Bioinformatics Data Skills

Case Study 1: Use an existing tool to accompish a customized task

The internally transcribed spacer region is a region between highly conserved the small subunit (SSU) of rRNA and the large subunit (LSU) of the rRNA.
It refers to the two variable length spacer regions that flank the 5.8S coding region.
In amplicon sequencing studies it is common practice to trim off the conserved (SSU, 5,8S or LSU) regions.
The conserved sites, including where the primers sit, can mess up taxonomic assignment algorithms, and is generally not informative.

Your collaborator has taken 15 samples from peat bogs around the world and has amplified and sequenced the ITS1 region of rDNA from each of these samples. She has sent you the files to identify the ‘species’ found in each sample. Each file represents all of the forward reads (the reverse reads weren’t good quality) from a respective sample. The primers she used are allegedly universal for pretty much all eukaryotes, so there should be a wide variety of organisms present. However, the ITS regions are highly variable (length and composition) and you need to remove the flanking 18S and 5.8S regions before trying to assign taxonomy.

So, you’re going to be using an existing piece of software to extract just the ITS1 region from all these files of DNA reads. The tool you will use is called itsxpress

Getting it installed and working properly is the first task:
It depends on a lot of other software, including HMMER3, biopython, and others
You will need to install the conda system in order to even install itsxpress
miniconda installation instructions
Vsearch installation
BBtools installation
Once you have installed itsxpress and its dependencies, make sure it’s in your $PATH (add it if necessary) so the program can be found, and then take a look at how to use it from the help page.
You need to run itsxpress on all the fastq files in our data set, making sure to stash all the output information and diagnostics for each file.

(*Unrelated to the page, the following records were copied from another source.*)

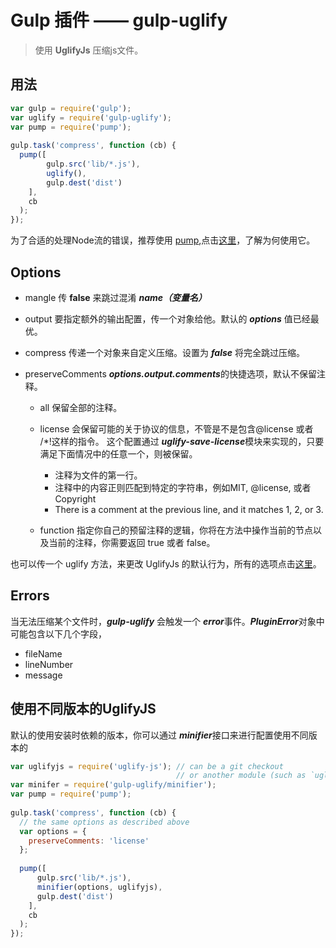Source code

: # Gulp 插件 —— gulp-uglify

> 使用 **UglifyJs** 压缩js文件。

## 用法
```javascript
var gulp = require('gulp');
var uglify = require('gulp-uglify');
var pump = require('pump');
 
gulp.task('compress', function (cb) {
  pump([
        gulp.src('lib/*.js'),
        uglify(),
        gulp.dest('dist')
    ],
    cb
  );
});

```

为了合适的处理Node流的错误，推荐使用 [pump](https://github.com/mafintosh/pump),点击[这里](https://github.com/terinjokes/gulp-uglify/blob/master/docs/why-use-pump/README.md#why-use-pump)，了解为何使用它。

## Options

 - mangle
传 **false** 来跳过混淆 ***name（变量名）***

 - output
要指定额外的输出配置，传一个对象给他。默认的 ***options*** 值已经最优。

 - compress
传递一个对象来自定义压缩。设置为 ***false*** 将完全跳过压缩。

 - preserveComments
    ***options.output.comments***的快捷选项，默认不保留注释。  

    - all
    保留全部的注释。
    
    - license
    会保留可能的关于协议的信息，不管是不是包含@license 或者 /*!这样的指令。
    这个配置通过 ***uglify-save-license***模块来实现的，只要满足下面情况中的任意一个，则被保留。
        - 注释为文件的第一行。
        - 注释中的内容正则匹配到特定的字符串，例如MIT, @license, 或者 Copyright
        - There is a comment at the previous line, and it matches 1, 2, or 3.
    - function
    指定你自己的预留注释的逻辑，你将在方法中操作当前的节点以及当前的注释，你需要返回 true 或者 false。

也可以传一个 uglify 方法，来更改 UglifyJs 的默认行为，所有的选项点击[这里](https://github.com/mishoo/UglifyJS2#the-simple-way)。

## Errors

当无法压缩某个文件时，***gulp-uglify*** 会触发一个 ***error***事件。***PluginError***对象中可能包含以下几个字段，
 
 - fileName
 - lineNumber
 - message

## 使用不同版本的UglifyJS
默认的使用安装时依赖的版本，你可以通过 ***minifier***接口来进行配置使用不同版本的

```javascript
var uglifyjs = require('uglify-js'); // can be a git checkout 
                                     // or another module (such as `uglify-js-harmony` for ES6 support) 
var minifer = require('gulp-uglify/minifier');
var pump = require('pump');
 
gulp.task('compress', function (cb) {
  // the same options as described above 
  var options = {
    preserveComments: 'license'
  };
 
  pump([
      gulp.src('lib/*.js'),
      minifier(options, uglifyjs),
      gulp.dest('dist')
    ],
    cb
  );
});
```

That data set, once unzipped, contains 15 samples (each in its own file) of ITS amplicons. The sample names are:

    CC1,CC2,CC3,CC4,CC5,CR1,CR2,CR3,CR4,CR5,PF1,PF3,PF5,SW1,SW2

The problem is that the amplicons have overhanging regions outside of the ITS1 that we want, so wee need to extract just the regions of reads in each sample that corresponds to the ITS1 section and remove the partial 18S and 5.8S sections.

In other words, your documented script should automatically perform the following for each file:

1. Extract the ITS1 regions from each sample (AKA, from each file)
2. Non-default parameters for ITSxpress should be:
  - these are single reads (not paired)
  - save *only* the ITS1 region
  - search for ITS1 reads from *all* taxonomic groups
3. Store all diagnostic log information in a unique file for each sample
4. Be sure that each file gets its own log file

Further, we want to get some summary information about how many reads in each file successfully had an ITS1 detection and extraction
Use grep, sed, awk, cut, paste (or whatever tools you need) to extract summary info out of the log files about how well itsxpress performed

1. How many input sequences were there?
2. How many output ITS1 sequences made it through?
3. How long did it take to run for each file?
4. Save this selected summary info (for each sample) into a new file called "ITSxpress_summary_info.txt"
  - This file should be organized well enough so that for each sample, it's easy to see the selected summary info associated with it... something like this (looks ugly, but it's tab-separated):



    Filename    Seqs in Seqs out    Elapsed time
    DNA.CAC.CC1.ITS_S2_L001_R1_001.fastq    28009   15229   00:02:36
    DNA.CAC.CR5.ITS_S20_L001_R1_001.fastq   13630   5723    00:01:27
    . . .

Now your files are ready for taxonomic assignment!

What to turn in:

Store a cleaned-up plain-text file that documents the code you used to accomplish everything
Be sure to include comments explaining what is going on in your code
Upload that plain-text file to Canvas. You’ll be graded on completeness, documentation, and readability.
Copy/Paste the contents of ITSxpress_summary_info.txt into the text entry box of the Canvas assignment as well.